EXERCISE INSTRUCTIONS ->
The expected answer is a verbatim transcription of the lines below, beginning with the first and ending with the line that holds "categories: [package, v0.23.1]", without pictures.
___ LISTED ENTRIES ___
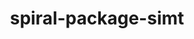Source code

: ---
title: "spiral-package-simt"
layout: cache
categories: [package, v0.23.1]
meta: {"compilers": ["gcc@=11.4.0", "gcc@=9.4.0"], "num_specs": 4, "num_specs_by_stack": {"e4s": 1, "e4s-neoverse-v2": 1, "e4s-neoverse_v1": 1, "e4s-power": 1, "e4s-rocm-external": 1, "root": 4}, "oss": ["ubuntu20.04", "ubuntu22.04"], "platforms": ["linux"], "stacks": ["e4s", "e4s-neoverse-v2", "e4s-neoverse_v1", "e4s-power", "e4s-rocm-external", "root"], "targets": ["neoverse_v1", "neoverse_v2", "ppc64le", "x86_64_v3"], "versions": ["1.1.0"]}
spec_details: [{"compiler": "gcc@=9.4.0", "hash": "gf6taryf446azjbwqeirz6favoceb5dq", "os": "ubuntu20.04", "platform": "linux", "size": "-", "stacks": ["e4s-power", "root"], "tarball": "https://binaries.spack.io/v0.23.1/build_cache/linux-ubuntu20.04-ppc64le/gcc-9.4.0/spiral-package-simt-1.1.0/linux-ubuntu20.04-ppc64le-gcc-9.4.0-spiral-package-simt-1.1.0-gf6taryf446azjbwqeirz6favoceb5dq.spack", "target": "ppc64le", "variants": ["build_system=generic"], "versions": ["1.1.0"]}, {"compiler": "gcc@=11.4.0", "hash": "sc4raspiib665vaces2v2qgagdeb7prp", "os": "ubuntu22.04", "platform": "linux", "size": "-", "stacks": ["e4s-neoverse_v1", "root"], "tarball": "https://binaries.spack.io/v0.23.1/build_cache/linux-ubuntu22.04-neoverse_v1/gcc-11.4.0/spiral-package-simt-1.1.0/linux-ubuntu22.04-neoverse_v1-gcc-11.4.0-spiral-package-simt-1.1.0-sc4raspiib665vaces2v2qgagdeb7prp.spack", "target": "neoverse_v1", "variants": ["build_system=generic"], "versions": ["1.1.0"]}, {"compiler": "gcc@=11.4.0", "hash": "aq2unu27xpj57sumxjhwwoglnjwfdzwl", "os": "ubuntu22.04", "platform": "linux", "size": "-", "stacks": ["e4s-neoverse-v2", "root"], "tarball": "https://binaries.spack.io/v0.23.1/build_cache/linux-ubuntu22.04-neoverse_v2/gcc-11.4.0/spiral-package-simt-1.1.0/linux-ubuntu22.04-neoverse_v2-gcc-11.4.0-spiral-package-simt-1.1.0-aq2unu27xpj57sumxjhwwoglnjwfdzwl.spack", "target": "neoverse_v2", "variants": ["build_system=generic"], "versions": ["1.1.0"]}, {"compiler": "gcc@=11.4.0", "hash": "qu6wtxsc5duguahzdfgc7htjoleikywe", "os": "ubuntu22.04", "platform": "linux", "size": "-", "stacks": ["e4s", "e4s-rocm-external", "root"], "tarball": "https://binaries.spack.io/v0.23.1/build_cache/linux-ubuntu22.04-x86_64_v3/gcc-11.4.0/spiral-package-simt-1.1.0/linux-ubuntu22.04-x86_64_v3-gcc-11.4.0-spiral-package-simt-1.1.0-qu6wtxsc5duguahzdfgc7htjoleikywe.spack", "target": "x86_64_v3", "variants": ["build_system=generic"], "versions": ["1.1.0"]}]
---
___
OUTPUT OF THE EXERCISE ->
Source code

: ---
title: "spiral-package-simt"
layout: cache
categories: [package, v0.23.1]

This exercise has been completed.